I knew Grandma Brumbaugh to only wear home-sewn calico print dresses. These she would trim with hand-made tatting on the collar, dresses which she sewed using a Singer treadle sewing machine (she liked it better than her electric sewing machine). She quilted using the scraps of material left over after she cut out her calico print dresses or grandpa’s shirt patterns.  Tatting, using a shuttle and colored thread, was probably her favorite past-time. We grandchildren were all recipients of a quilt bedspread she sewed for us in her later years. We even got to help while they were in the quilting frame, stitching the three layers together, sewing on the diagonal in straight lines using needles with trails of white thread. In my guest bedroom, my quilt from Grandma is on display.

On Saturdays,Grandma was a baker, having a routine for all that she did, every day, every hour. As a teenager, I would drive over to her house and join her early in the morning on baking day. Mainly I watched but I loved being with her. I learned a lot from observing and talking with her.  We had a special bond, I often felt it. I told her about my friends and some of the things in my life. She was a quiet person, just like me.  Maybe that's why we hit it off. Grandma Brumbaugh would give some of the bread that she made to our family. She also darned our socks during my younger days (on occasion she put pink wintergreen candies inside our socks to surprise us).  When I stayed over for the night, I loved brushing her long thick wavy iron-gray hair after she took it out of its bun, just before she plaited it into a braid. Sometimes she let me “style” it. When we were young, grandma would teach us Bible verses by writing the words on the inside of a paper bag opened up to lay out flat. Grandma’s faith was dominant, and she had a discerning mind when it came to spiritual truth. Her faith was integral to every thing she did. I’ve read her notes on the flaps of book jackets that tell me this. Hers was a disciplined quiet faith that I much admired.



GRANDMA MILLIE
There was one other woman who made a huge “mothering” difference in my life. Her name was, Millie.  We first met when my little family moved next door to her in the mountain town of Greenville. She was in her seventies.  The friendship became deep and strong.  Millie did not have children.  She called my children her adopted grandchildren.
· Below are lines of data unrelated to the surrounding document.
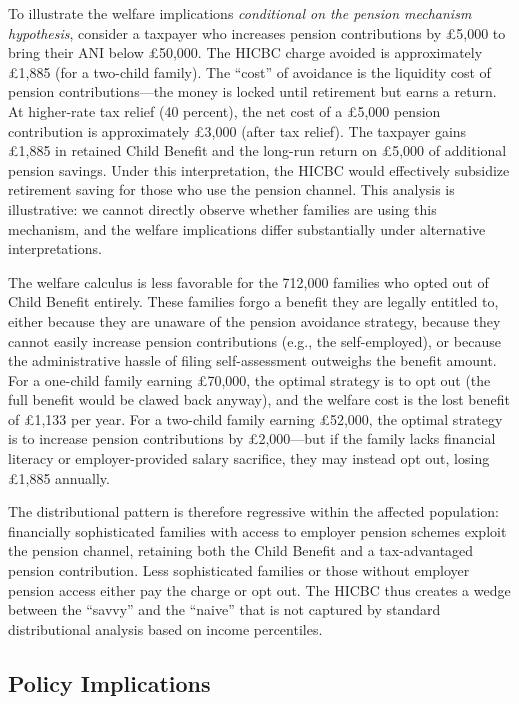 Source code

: \documentclass[12pt]{article}
\begin{document}
To illustrate the welfare implications \emph{conditional on the pension mechanism hypothesis}, consider a taxpayer who increases pension contributions by \pounds5,000 to bring their ANI below \pounds50,000. The HICBC charge avoided is approximately \pounds1,885 (for a two-child family). The ``cost'' of avoidance is the liquidity cost of pension contributions---the money is locked until retirement but earns a return. At higher-rate tax relief (40 percent), the net cost of a \pounds5,000 pension contribution is approximately \pounds3,000 (after tax relief). The taxpayer gains \pounds1,885 in retained Child Benefit and the long-run return on \pounds5,000 of additional pension savings. Under this interpretation, the HICBC would effectively subsidize retirement saving for those who use the pension channel. This analysis is illustrative: we cannot directly observe whether families are using this mechanism, and the welfare implications differ substantially under alternative interpretations.

The welfare calculus is less favorable for the 712,000 families who opted out of Child Benefit entirely. These families forgo a benefit they are legally entitled to, either because they are unaware of the pension avoidance strategy, because they cannot easily increase pension contributions (e.g., the self-employed), or because the administrative hassle of filing self-assessment outweighs the benefit amount. For a one-child family earning \pounds70,000, the optimal strategy is to opt out (the full benefit would be clawed back anyway), and the welfare cost is the lost benefit of \pounds1,133 per year. For a two-child family earning \pounds52,000, the optimal strategy is to increase pension contributions by \pounds2,000---but if the family lacks financial literacy or employer-provided salary sacrifice, they may instead opt out, losing \pounds1,885 annually.

The distributional pattern is therefore regressive within the affected population: financially sophisticated families with access to employer pension schemes exploit the pension channel, retaining both the Child Benefit and a tax-advantaged pension contribution. Less sophisticated families or those without employer pension access either pay the charge or opt out. The HICBC thus creates a wedge between the ``savvy'' and the ``naive'' that is not captured by standard distributional analysis based on income percentiles.

\subsection{Policy Implications}
\end{document}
Until she passed away, Millie and her husband would come to the birthday parties and special events in my family’s lives. When we moved to Chico, she moved on the same day to Chico. I see the irony now.  I really needed her. Early on, through some harsh times in my life, I found in Grandma Millie a trusted friend who would listen and give practical words of insight. She was much stronger in personality than myself, not afraid of conflict or speaking her mind. In her church, she was loved by everyone.  Our family was not her only adopted family, I knew of two other families who were blessed by her presence and love.  She was truly young at heart, never letting age get in her way of showing interest in people. In many ways, I found her to be an anchor during troubled seas, for she’d been around a long time and knew a lot of “stuff” that hard knocks teach you. I miss her, she’s been gone several years now. 
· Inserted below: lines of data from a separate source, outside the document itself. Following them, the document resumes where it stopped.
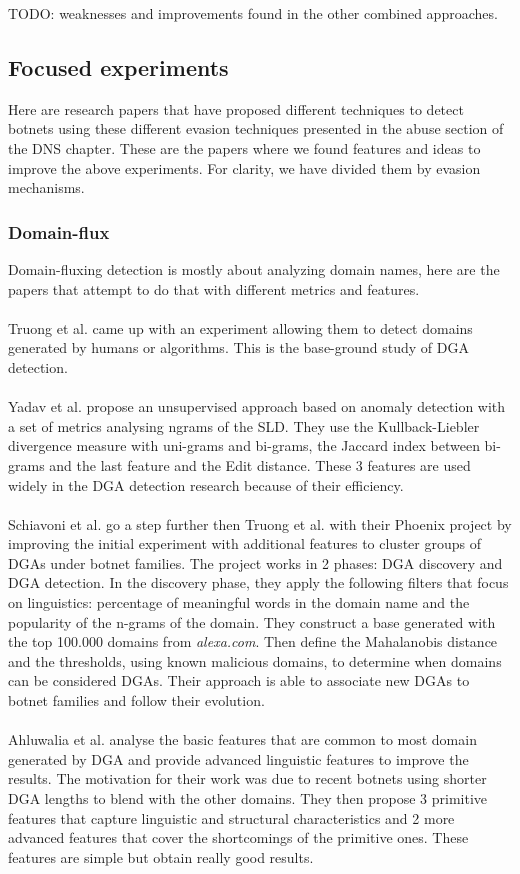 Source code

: TODO: weaknesses and improvements found in the other combined approaches.
\subsection{Focused experiments}
Here are research papers that have proposed different techniques to detect botnets using these different evasion techniques presented in the abuse section of the DNS chapter. These are the papers where we found features and ideas to improve the above experiments. For clarity, we have divided them by evasion mechanisms.
\subsubsection{Domain-flux}
Domain-fluxing detection is mostly about analyzing domain names, here are the papers that attempt to do that with different metrics and features.\\
\\
Truong et al. \cite{dns-traffic} came up with an experiment allowing them to detect domains generated by humans or algorithms. This is the base-ground study of DGA detection.\\
\\
Yadav et al. \cite{dga2} propose an unsupervised approach based on anomaly detection with a set of metrics analysing ngrams of the SLD. They use the Kullback-Liebler divergence measure with uni-grams and bi-grams, the Jaccard index between bi-grams and the last feature and the Edit distance. These 3 features are used widely in the DGA detection research because of their efficiency.\\
\\
Schiavoni et al. \cite{phoenix} go a step further then Truong et al. with their Phoenix project by improving the initial experiment with additional features to cluster groups of DGAs under botnet families. The project works in 2 phases: DGA discovery and DGA detection. In the discovery phase, they apply the following filters that focus on linguistics: percentage of meaningful words in the domain name and the popularity of the n-grams of the domain. They construct a base generated with the top 100.000 domains from \textit{alexa.com}. Then define the Mahalanobis distance and the thresholds, using known malicious domains,  to determine when domains can be considered DGAs. Their approach is able to associate new DGAs to botnet families and follow their evolution.\\
\\
Ahluwalia et al. \cite{dga} analyse the basic features that are common to most domain generated by DGA and provide advanced linguistic features to improve the results. The motivation for their work was due to recent botnets using shorter DGA lengths to blend with the other domains. They then propose 3 primitive features that capture linguistic and structural characteristics and 2 more advanced features that cover the shortcomings of the primitive ones. These features are simple but obtain really good results.\\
Grandma Millie was from Oklahoma, an Okie. Just newly married at nineteen, she followed her family to Texas and then to California. It was during the Dust Bowl days, her family had no choice but to leave Oklahoma. It was a large family. She was sixteen when her youngest sister was born, and was given the care of her sister.  Her sister was often with her. That was the sister she would always be closest to and talk the most about almost every time we were visiting.  In Texas the family picked produce in the fields.  Like migrant workers do, she and her husband and extended family migrated where the crops needed picking.  Only one time did she talk about it with me, how hard it was, how they did things like canning chicken, how they didn’t know what would happen next.  It was a hard life.
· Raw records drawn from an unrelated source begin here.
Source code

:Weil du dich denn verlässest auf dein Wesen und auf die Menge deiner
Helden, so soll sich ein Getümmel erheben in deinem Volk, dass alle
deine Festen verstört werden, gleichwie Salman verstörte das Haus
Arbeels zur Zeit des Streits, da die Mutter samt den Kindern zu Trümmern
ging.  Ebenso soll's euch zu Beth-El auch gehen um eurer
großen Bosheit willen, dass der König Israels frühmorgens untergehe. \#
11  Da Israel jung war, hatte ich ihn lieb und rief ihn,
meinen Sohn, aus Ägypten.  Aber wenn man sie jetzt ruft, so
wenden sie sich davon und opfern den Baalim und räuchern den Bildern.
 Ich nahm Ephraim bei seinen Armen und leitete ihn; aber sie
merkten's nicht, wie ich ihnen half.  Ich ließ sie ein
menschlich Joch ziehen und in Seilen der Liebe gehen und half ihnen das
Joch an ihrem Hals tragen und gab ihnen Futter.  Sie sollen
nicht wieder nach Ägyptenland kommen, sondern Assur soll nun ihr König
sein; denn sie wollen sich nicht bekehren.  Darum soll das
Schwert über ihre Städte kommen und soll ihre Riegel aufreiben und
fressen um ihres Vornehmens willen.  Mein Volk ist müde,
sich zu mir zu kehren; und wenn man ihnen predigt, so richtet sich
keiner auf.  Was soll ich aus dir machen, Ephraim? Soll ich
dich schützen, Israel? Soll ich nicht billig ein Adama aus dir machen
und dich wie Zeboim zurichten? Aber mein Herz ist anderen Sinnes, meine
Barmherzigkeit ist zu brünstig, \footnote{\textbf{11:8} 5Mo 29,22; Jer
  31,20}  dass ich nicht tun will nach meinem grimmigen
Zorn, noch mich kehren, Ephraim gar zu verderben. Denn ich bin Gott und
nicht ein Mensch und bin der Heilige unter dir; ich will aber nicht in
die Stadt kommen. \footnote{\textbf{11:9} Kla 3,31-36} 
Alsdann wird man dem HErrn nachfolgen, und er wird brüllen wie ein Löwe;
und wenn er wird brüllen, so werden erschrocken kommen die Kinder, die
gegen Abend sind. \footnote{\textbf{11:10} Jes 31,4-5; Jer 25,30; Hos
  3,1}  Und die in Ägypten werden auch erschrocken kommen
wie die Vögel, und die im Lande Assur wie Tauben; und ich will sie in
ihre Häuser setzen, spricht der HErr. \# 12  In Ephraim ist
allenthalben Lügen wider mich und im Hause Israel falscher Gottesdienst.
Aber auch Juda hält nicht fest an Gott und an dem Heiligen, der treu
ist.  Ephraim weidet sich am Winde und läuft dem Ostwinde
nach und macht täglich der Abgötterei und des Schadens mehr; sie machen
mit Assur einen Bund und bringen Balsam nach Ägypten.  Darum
Eventually Millie would end up in the Bay Area to become a printer by trade. After nine years of marriage, her first marriage ended, she had scriptural grounds. She married Les a few years later, he was thirteen years older than her.  Then met at a dance, she said he couldn't dance but fell for her right then and there. We loved Les, an artist and who had been a home decorator in Berkley, California. Millie told me their Berkley home was a showcase with window panes throughout.  He prayed the most beautiful prayers, even after dementia claimed his thought-processes.  Later on after Les passed on, she married Ernie, both of them in their eighties. We liked him too. Some women never lose their beauty, Millie always looked pretty every time I saw her. She had old fashioned graces that I picked up on and have tried to incorporate in my lifestyle, always bringing a gift of food or something every time she came to my house. I think her beauty went with who she was and her love for life and God.

 STRONG WOMEN
My two grandmothers, my mother, and Grandma Millie greatly contributed to who I am today. You cannot divorce their part of influence on me from who I have become. Their imprint shows in how I process things or my reaction to life with its unsteady circumstances. I pull from their influences according to the need at hand. Each had strengths that I can continually draw on.  I am so richly blessed by this. I know that my life would be different in many ways if they had not been a part of my life experiences. I believe that all of them prayed for me and my children, especially during times when there was great need. It is a gift they gave me, the silent type of gift with great value and importance. Some of their prayers are still coming to fruition.   

This same gift I now give to my five children, son-in-law, and grandchildren and others in my sphere. It is something my family can depend on. If they need an opinion about something, I find they will ask me. If it’s a prayer concern, I find they will let me know when they need my prayers or tell me of someone else who needs my prayers. It is an honor I have been given. It also means, I am becoming a "strong woman."



You can be a mother, like Millie, even if the ones in your life are not your own flesh and blood. People need love, young mothers desire wisdom, children respond to attention and energy. We all have something to give. A listening ear can be the greater gift that you give someone, better than toys or babysitting. There are many people we know who cannot relate to their mothers, there’s a disconnection, or their mother is unable to give them what they seek or need. I was given so much that I can never repay.  But, I can give to someone else. I feel, that even in sharing this message, I am giving a bit of myself to encourage another person who just may need it!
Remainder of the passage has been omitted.